There’s a long story in the Sunday Star-Times about a 2007 report on cannabis from the National Drug Intelligence Bureau (NDIB)

“Perhaps surprisingly,” Maxwell wrote, “cannabis related hospital admissions between 2001 and 2005 exceeded admissions for opiates, amphetamines and cocaine combined”, with about 2000 people a year ending up in hospital because of the drug.

The problem was with hospital diagnostic codes. Discharge summaries include both the primary cause of admission and a lot of other things to be noted. That’s a good thing — you want to know what all was wrong with a patient both for future clinical care and for research and quality control.  For example, if someone is in hospital for bleeding, you want to know they were on warfarin (which is why the bleeding happened), and perhaps why they were on warfarin. It’s not even always the case that the primary cause is the primary cause — if someone has Parkinson’s Disease and is admitted with pneumonia as a complication, which one should be listed? This is a difficult and complex field, and is even slightly less boring than it sounds.

As a result, if you just count up all the discharge summaries where ‘cannabis dependence’ was somewhere on the laundry list of codes, you’re going to get a lot of people who smoke pot but are in hospital for some completely different reason.  And since there’s a lot of cannabis consumption out there, you will get a lot of these false positives.

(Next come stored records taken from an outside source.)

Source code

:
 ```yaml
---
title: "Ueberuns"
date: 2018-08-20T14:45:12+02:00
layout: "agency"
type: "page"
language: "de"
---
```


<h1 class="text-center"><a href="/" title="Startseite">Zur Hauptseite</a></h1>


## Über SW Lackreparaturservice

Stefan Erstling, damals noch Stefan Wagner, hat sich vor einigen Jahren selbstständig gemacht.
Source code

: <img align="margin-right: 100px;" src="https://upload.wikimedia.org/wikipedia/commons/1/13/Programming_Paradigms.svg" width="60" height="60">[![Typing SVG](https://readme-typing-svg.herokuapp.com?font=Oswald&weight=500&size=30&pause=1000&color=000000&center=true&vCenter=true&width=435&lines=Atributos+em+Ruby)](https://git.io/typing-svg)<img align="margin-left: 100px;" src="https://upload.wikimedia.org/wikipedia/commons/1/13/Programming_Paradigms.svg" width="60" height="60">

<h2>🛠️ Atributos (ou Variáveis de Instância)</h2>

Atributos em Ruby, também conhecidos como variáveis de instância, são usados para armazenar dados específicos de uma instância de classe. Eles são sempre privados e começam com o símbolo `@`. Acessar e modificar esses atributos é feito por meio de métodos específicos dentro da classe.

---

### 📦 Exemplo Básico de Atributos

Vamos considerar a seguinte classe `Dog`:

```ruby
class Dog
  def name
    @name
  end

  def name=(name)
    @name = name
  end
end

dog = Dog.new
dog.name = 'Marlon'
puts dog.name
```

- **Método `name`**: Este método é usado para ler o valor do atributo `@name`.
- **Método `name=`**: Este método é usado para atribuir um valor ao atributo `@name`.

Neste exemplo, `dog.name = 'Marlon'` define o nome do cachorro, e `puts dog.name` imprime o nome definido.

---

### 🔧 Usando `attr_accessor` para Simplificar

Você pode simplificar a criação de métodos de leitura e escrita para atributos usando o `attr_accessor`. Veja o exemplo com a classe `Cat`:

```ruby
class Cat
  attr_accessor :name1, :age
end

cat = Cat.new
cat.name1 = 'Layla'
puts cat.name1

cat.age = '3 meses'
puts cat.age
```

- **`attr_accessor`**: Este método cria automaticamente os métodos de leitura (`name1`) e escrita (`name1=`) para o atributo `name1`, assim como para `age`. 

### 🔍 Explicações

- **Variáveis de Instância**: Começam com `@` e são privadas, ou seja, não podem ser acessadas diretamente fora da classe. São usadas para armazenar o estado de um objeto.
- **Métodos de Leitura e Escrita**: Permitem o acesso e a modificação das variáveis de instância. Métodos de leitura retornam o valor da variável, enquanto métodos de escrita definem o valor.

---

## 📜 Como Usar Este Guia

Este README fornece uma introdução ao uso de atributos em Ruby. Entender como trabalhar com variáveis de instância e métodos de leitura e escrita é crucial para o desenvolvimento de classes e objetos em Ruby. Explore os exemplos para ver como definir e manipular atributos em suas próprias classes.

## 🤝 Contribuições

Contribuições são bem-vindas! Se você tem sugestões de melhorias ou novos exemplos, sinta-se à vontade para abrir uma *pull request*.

There are some other things to note about this report, though. The National Drug Foundation says (on Twitter) that they made the same point when it first came out. They also claim

that the Ministry of Health argued against its being published.

Perhaps now the multiple-counting problem has been publicised in the context of hospital admissions the same mistake will be made less often for road crashes, where multiple factors from foreign drivers to speed to alcohol to drugs are repeatedly counted up as ‘the’ cause of any crash where they are present.

April 11, 2016

Missing data

Sometimes…often…practically always… when you get a data set there are missing values. You need to decide what to do with them. There’s a mathematical result that basically says there’s no reliable strategy, but different approaches may still be less completely useless in different settings.

One tempting but usually bad approach is to replace them with the average — it’s especially bad with geographical data.  We’ve seen get this badly wrong with kidnappings in Nigeria, we’ve seen maps of vaccine-preventable illness at epidemic proportions in the west Australian desert, we’ve seen Kansas misidentified as the porn centre of the United States.

The data problem that attributed porn to Kansas has more serious consequences. There’s a farm not far from Wichita that, according to the major database providing this information, has 600 million IP addresses.  Now think of the reasons why someone might need to look up the physical location of an internet address. Kashmir Hill, at Fusion, looks at the consequences, and at how a better “don’t know” address is being chosen.